Among the entries that follow, the required portion opens with the line containing "Abierta en los" and closes with the line containing "la cabeza. %". Give that portion again exactly, and nothing else.

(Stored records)
____________________

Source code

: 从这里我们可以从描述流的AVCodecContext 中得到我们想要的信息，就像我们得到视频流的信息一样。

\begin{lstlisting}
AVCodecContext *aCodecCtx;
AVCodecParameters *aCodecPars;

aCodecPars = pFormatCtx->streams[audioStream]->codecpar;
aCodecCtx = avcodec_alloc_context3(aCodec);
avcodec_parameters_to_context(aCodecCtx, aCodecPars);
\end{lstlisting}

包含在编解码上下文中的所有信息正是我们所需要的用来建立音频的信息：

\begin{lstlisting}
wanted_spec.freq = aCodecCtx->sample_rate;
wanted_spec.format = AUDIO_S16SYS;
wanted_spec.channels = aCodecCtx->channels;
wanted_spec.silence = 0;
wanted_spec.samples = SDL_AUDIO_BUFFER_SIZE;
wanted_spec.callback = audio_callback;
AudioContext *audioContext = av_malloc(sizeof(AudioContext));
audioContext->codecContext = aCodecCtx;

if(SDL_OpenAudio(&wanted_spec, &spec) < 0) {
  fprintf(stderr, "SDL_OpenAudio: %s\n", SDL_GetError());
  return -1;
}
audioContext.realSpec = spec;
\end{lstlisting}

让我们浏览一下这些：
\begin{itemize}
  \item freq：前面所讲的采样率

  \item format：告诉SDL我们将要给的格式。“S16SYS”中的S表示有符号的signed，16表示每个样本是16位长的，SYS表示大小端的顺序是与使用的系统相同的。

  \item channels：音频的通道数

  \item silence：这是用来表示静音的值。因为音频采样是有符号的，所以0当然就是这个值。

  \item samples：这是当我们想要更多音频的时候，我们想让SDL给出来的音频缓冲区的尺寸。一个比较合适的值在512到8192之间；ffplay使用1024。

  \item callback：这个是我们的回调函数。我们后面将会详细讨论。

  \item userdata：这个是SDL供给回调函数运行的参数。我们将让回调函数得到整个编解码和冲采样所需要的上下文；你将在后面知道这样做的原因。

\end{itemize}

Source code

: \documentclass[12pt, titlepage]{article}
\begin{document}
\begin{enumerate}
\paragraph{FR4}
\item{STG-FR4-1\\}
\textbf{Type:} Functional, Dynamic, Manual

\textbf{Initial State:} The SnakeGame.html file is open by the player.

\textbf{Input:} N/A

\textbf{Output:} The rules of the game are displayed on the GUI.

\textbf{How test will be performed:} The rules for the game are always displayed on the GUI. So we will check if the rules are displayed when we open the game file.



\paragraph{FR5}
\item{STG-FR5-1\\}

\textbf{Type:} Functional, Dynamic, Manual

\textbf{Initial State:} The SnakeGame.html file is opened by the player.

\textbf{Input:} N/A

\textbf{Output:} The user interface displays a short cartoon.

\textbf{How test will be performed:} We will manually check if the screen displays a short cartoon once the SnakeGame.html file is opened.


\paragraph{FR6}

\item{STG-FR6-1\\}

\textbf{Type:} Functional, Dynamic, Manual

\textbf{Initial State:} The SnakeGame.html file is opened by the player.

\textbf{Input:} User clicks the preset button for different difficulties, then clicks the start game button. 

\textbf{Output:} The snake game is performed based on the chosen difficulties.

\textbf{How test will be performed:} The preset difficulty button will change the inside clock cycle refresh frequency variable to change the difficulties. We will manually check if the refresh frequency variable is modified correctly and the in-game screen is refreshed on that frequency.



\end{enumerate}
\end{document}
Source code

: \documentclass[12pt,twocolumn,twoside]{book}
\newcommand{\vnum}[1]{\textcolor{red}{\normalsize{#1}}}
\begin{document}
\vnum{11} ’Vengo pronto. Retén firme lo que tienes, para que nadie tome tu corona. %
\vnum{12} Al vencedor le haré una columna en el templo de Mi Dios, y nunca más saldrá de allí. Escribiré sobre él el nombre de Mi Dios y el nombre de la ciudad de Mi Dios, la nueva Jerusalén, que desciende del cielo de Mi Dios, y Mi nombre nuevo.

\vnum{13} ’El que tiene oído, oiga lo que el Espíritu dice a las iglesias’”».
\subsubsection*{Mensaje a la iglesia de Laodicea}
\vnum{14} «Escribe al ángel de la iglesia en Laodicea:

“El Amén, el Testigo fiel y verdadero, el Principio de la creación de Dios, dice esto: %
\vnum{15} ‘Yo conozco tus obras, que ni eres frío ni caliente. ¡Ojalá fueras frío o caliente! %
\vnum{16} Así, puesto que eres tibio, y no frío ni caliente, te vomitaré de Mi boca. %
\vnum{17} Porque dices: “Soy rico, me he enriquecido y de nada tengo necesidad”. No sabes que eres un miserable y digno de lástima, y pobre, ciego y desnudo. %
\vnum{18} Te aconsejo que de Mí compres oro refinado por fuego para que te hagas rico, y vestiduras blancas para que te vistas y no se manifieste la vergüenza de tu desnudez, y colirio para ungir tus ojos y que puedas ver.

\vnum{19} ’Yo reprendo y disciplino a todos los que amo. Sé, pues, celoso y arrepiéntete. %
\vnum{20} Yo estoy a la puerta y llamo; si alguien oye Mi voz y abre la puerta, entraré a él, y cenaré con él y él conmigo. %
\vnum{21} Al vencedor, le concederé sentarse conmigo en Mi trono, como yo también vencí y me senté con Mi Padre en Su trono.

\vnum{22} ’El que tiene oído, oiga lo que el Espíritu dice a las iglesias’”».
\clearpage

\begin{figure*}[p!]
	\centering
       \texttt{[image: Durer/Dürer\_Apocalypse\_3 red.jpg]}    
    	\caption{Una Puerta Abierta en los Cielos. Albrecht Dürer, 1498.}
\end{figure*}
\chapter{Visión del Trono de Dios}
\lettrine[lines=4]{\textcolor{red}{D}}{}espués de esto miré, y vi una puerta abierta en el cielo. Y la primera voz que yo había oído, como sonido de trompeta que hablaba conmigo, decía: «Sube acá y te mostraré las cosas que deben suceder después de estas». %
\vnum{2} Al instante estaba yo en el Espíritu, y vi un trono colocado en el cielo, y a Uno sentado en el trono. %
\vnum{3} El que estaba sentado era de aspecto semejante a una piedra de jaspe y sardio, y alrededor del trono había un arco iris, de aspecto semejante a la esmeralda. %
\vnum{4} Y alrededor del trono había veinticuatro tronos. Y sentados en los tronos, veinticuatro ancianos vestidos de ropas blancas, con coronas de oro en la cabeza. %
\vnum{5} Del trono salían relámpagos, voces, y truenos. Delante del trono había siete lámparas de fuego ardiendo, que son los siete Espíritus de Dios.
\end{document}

____________________

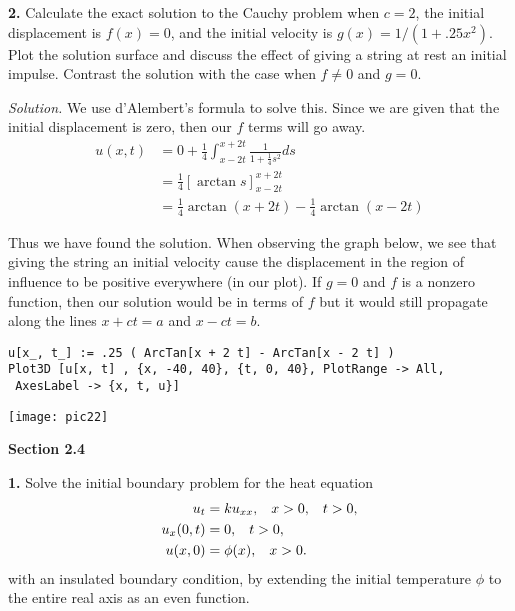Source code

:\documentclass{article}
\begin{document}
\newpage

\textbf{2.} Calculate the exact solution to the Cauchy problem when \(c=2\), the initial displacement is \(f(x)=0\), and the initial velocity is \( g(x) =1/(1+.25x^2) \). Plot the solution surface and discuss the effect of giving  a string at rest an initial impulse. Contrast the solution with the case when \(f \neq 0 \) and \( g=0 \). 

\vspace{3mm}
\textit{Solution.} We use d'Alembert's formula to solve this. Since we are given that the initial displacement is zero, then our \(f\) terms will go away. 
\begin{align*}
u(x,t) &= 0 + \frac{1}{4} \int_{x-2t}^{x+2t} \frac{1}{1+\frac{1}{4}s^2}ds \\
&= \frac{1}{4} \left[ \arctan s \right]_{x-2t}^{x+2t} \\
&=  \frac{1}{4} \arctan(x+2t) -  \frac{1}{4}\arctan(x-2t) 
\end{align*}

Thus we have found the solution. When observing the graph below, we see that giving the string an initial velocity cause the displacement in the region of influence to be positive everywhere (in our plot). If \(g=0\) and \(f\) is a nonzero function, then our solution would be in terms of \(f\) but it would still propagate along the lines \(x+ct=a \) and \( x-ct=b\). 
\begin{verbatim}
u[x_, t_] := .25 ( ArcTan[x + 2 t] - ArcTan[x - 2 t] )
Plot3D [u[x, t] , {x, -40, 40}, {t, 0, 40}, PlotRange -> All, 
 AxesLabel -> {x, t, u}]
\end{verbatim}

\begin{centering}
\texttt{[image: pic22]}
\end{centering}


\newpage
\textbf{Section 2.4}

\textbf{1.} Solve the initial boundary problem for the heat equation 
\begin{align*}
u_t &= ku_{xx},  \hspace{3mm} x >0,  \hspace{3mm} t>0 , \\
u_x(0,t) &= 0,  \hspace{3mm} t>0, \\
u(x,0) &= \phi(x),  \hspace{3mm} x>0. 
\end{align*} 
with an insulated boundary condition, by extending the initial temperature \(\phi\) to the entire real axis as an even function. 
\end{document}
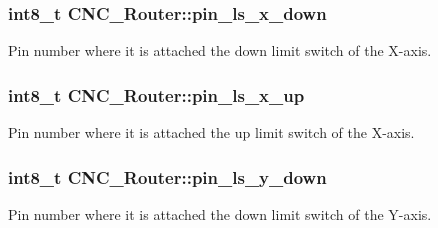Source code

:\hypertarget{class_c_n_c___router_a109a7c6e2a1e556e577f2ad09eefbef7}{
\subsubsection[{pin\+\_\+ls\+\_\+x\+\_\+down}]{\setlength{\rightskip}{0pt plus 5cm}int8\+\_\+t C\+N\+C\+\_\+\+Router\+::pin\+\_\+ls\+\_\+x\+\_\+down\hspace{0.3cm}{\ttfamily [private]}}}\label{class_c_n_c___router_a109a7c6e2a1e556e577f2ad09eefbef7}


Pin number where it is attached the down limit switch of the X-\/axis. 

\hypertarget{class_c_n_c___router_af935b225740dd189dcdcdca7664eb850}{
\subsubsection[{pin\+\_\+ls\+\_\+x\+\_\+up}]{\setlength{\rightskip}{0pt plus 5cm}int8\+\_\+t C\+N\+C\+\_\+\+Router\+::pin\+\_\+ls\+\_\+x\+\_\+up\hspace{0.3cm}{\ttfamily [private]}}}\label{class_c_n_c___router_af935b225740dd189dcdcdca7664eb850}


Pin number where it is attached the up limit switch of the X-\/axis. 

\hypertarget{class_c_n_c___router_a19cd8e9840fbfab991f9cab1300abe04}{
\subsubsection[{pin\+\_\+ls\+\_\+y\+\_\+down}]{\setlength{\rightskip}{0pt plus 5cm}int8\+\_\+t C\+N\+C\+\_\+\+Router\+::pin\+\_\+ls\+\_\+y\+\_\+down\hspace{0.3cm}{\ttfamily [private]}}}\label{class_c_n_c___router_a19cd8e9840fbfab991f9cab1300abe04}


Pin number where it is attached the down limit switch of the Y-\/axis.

____________________

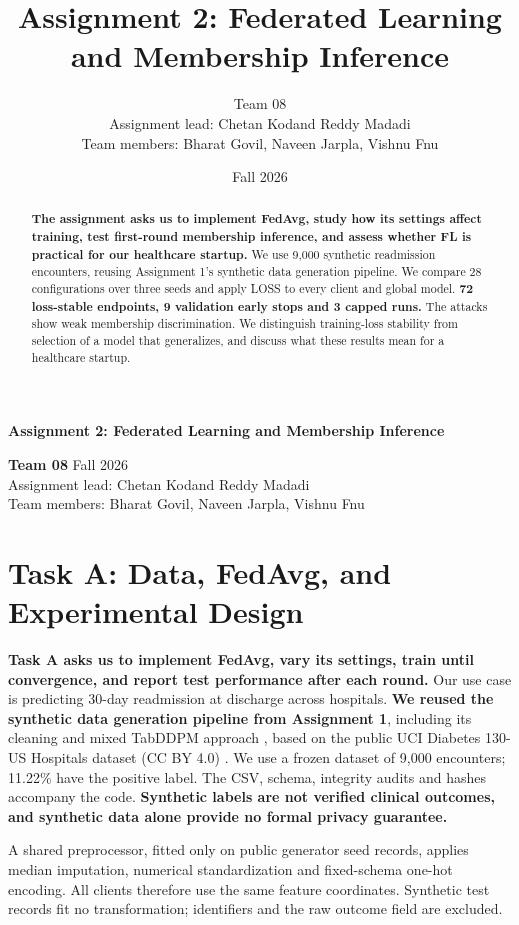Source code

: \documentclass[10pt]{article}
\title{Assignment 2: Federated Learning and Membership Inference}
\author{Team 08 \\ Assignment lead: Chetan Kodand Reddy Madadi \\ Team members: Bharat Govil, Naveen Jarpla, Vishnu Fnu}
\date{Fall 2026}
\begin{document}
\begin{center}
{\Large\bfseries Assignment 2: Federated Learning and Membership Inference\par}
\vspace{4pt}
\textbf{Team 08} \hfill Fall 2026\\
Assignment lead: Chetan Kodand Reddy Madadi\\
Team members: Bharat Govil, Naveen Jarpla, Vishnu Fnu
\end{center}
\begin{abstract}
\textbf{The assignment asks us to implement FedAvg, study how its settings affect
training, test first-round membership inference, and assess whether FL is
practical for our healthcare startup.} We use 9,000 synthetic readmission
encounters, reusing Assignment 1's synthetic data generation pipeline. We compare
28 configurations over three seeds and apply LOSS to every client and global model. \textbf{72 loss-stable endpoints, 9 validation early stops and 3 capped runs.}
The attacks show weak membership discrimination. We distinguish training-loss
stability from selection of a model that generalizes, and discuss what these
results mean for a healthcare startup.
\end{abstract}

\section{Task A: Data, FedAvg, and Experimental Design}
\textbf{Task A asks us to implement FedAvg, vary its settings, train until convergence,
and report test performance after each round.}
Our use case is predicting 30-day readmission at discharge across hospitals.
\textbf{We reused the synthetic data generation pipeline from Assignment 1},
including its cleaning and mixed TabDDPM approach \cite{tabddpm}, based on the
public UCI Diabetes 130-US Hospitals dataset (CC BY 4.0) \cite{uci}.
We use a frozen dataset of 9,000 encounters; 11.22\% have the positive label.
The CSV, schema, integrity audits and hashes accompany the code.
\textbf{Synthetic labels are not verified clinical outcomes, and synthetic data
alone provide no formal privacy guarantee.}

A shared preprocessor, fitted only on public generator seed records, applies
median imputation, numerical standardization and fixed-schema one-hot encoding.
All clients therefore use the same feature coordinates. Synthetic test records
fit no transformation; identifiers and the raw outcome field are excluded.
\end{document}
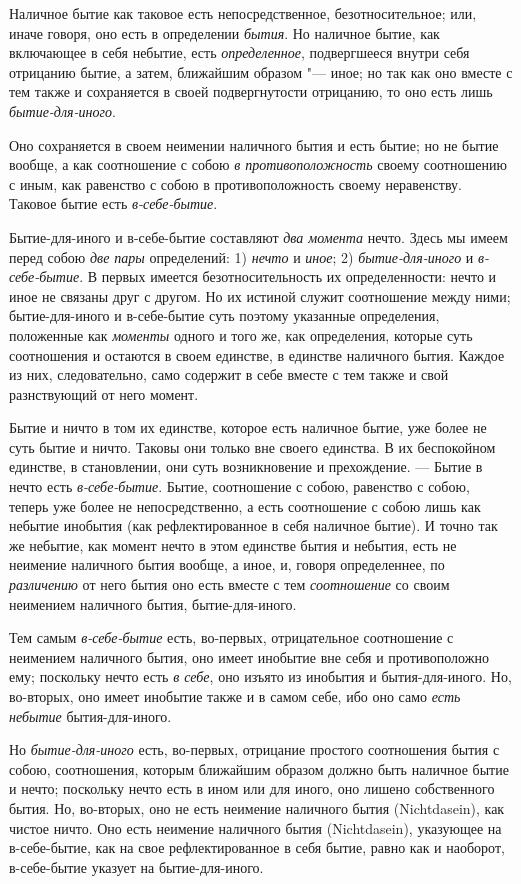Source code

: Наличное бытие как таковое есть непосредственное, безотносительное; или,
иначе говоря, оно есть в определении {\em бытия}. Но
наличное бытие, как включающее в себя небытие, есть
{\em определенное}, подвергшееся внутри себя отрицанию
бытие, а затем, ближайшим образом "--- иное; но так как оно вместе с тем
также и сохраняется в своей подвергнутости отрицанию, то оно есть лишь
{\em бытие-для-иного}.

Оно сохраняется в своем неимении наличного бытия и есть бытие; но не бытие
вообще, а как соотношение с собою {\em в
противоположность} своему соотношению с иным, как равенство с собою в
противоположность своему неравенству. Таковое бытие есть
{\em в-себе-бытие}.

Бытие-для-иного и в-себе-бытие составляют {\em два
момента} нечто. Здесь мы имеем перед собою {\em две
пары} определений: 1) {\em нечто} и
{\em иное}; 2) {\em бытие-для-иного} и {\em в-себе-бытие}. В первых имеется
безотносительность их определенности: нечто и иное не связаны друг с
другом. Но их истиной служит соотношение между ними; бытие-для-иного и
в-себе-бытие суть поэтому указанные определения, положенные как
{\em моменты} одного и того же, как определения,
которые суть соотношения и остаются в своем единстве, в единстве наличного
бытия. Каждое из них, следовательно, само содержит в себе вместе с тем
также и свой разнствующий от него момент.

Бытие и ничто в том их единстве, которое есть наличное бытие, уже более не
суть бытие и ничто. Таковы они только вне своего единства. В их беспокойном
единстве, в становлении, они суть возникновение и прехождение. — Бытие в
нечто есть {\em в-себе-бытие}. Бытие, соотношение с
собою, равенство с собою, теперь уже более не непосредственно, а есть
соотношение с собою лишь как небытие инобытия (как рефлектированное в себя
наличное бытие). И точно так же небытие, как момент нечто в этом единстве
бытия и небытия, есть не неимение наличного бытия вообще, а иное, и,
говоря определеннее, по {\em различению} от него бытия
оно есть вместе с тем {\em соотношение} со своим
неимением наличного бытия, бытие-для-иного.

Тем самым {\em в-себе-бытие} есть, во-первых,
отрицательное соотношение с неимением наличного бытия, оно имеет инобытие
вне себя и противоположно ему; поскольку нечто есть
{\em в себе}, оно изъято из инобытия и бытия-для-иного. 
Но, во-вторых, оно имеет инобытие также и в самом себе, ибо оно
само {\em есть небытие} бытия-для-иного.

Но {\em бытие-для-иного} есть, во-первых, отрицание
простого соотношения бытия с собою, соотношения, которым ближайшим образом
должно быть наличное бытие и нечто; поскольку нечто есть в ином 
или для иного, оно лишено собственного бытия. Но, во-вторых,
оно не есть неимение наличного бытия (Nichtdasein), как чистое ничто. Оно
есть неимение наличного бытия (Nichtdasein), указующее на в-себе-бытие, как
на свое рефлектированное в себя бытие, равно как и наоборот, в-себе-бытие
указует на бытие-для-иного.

____________________

> [Solution]
    	\caption{Una Puerta Abierta en los Cielos. Albrecht Dürer, 1498.}
\end{figure*}
\chapter{Visión del Trono de Dios}
\lettrine[lines=4]{\textcolor{red}{D}}{}espués de esto miré, y vi una puerta abierta en el cielo. Y la primera voz que yo había oído, como sonido de trompeta que hablaba conmigo, decía: «Sube acá y te mostraré las cosas que deben suceder después de estas». %
\vnum{2} Al instante estaba yo en el Espíritu, y vi un trono colocado en el cielo, y a Uno sentado en el trono. %
\vnum{3} El que estaba sentado era de aspecto semejante a una piedra de jaspe y sardio, y alrededor del trono había un arco iris, de aspecto semejante a la esmeralda. %
\vnum{4} Y alrededor del trono había veinticuatro tronos. Y sentados en los tronos, veinticuatro ancianos vestidos de ropas blancas, con coronas de oro en la cabeza. %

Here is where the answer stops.